Referans Gazetesi-Ali Tezel

26 Ağustos 2005

Başlarken…

Referans Gazetesinin kıymetli okurları bugünden başlamak üzere her Cuma bu köşede sizlerle olacağım. Köşeyi hazırlarken kime hitap edecek yazılar yazalım diye yönetim ile görüştük zira Referans Gazetesi, elit bir kesime hitap ediyor. Bir iş gazetesi olan Referans’ta daha çok çalıştıranlar (işverenler) ile üst düzey çalışanlara (yöneticilere) yönelik hazırlanan gazetede bu kesimlere yönelik yazılarla sizlerin karşısında olacağım. Ama üst düzeyde olsalar çalışan ile çalıştıranların aynı potada menfaatlerinin bulunması her zaman olacak bir iş de değil. Buna rağmen çalışmak isteyen ile çalıştırmak isteyenin menfaatlerinden ziyade hakları ve borçları konusunda bilgilendirmek, yeniliklerden haberdar etmek görevim olacak, SSK, Bağ-Kur, T.C. Emekli Sandığı ile İş Hukuku konusunda sorularınız ve sorunlarını varsa bekliyorum.

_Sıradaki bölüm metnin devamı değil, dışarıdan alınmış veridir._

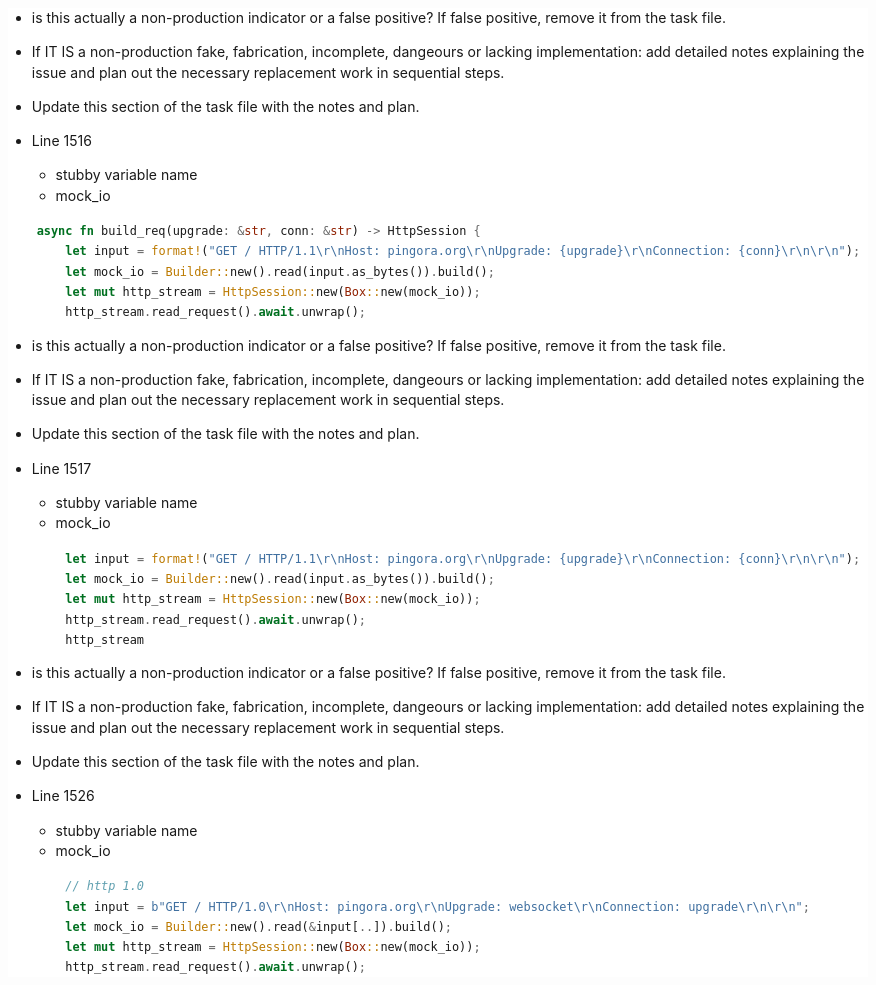 - is this actually a non-production indicator or a false positive? If false positive, remove it from the task file.
- If IT IS a non-production fake, fabrication, incomplete, dangeours or lacking implementation: add detailed notes explaining the issue and plan out the necessary replacement work in sequential steps. 
- Update this section of the task file with the notes and plan.


- Line 1516
  - stubby variable name
  - mock_io

```rust
    async fn build_req(upgrade: &str, conn: &str) -> HttpSession {
        let input = format!("GET / HTTP/1.1\r\nHost: pingora.org\r\nUpgrade: {upgrade}\r\nConnection: {conn}\r\n\r\n");
        let mock_io = Builder::new().read(input.as_bytes()).build();
        let mut http_stream = HttpSession::new(Box::new(mock_io));
        http_stream.read_request().await.unwrap();
```

- is this actually a non-production indicator or a false positive? If false positive, remove it from the task file.
- If IT IS a non-production fake, fabrication, incomplete, dangeours or lacking implementation: add detailed notes explaining the issue and plan out the necessary replacement work in sequential steps. 
- Update this section of the task file with the notes and plan.


- Line 1517
  - stubby variable name
  - mock_io

```rust
        let input = format!("GET / HTTP/1.1\r\nHost: pingora.org\r\nUpgrade: {upgrade}\r\nConnection: {conn}\r\n\r\n");
        let mock_io = Builder::new().read(input.as_bytes()).build();
        let mut http_stream = HttpSession::new(Box::new(mock_io));
        http_stream.read_request().await.unwrap();
        http_stream
```

- is this actually a non-production indicator or a false positive? If false positive, remove it from the task file.
- If IT IS a non-production fake, fabrication, incomplete, dangeours or lacking implementation: add detailed notes explaining the issue and plan out the necessary replacement work in sequential steps. 
- Update this section of the task file with the notes and plan.


- Line 1526
  - stubby variable name
  - mock_io

```rust
        // http 1.0
        let input = b"GET / HTTP/1.0\r\nHost: pingora.org\r\nUpgrade: websocket\r\nConnection: upgrade\r\n\r\n";
        let mock_io = Builder::new().read(&input[..]).build();
        let mut http_stream = HttpSession::new(Box::new(mock_io));
        http_stream.read_request().await.unwrap();
```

İşgüvencesinde bir aylık sürenin başlangıcına dikkat…
Önce, 4773 daha sonra da 4857 Sayılı İş Kanunu ile ülkemizde uygulamaya geçilen “İşgüvencesi Uygulaması” ve püf noktaları fazlaca bilinmemektedir. Bugün sizlere işgüvencesi kapsamında bulunan bir işçinin dava açma zamanı konusunu anlatmaya çalışacağım. İşgüvencesi kapsamında olan işçi, belirli süreli hizmet akdiyle en altı aydan beri çalışan ve işyerinde en az 30 işçi bulunandır.
4857 Sayılı Kanuna göre işçinin, işten çıkarma (fesh-i ihbar) bildirimini tebellüğ etmesinden itibaren en az bir ay içinde dava açması gerekmektedir. Kanunun 17 inci maddesine göre de fesh-i ihbar süresinin asgari süreleri,
Hizmet sürelerine göre,
-altı aydan fazla bir buçuk yıldan az olanlar için en az 4 hafta
-Bir buçuk yıldan fazla üç yıldan az olanlar için en az 6 hafta
-Üç yıldan fazla olanlar için ise en az 8 haftadır.
İşveren bu sürelere uyarak yani işçiyi işten çıkaracağını ve işten çıkarma nedenini belirten bir yazıyı işçiye verecek ve bu süreler boyunca iş arama iznini de işçiye tanıyacaktır. Ya da bu sürelere ait ücreti peşin verip derhal işten çıkaracaktır.
Mesela hizmet süresine göre 8 hafta (yaklaşık 2 ay) fesh-i ihbar süresi olan bir işçiye “sizi 8 hafta sonra şu nedenle işten çıkaracağım…” derse işçinin bu sekiz hafta içinde yani tebligat kendisine ulaştığı tarihten itibaren bir ay içinde dava açması gerekmektedir.
Yoksa kamuoyunda bilindiğinin veya düşünüldüğünün aksine işten çıkarılma tarihinden sonraki bir ay içinde dava açma süresi yoktur. Bir aylık sürenin başlangıcı, işten çıkarılma tarihi değil işten çıkarılma yazısının tebliğ-tebellüğ edildiği gündür.
Aşağıda sizlere bu konu ile alakalı bir Yargıtay Kararını veriyorum.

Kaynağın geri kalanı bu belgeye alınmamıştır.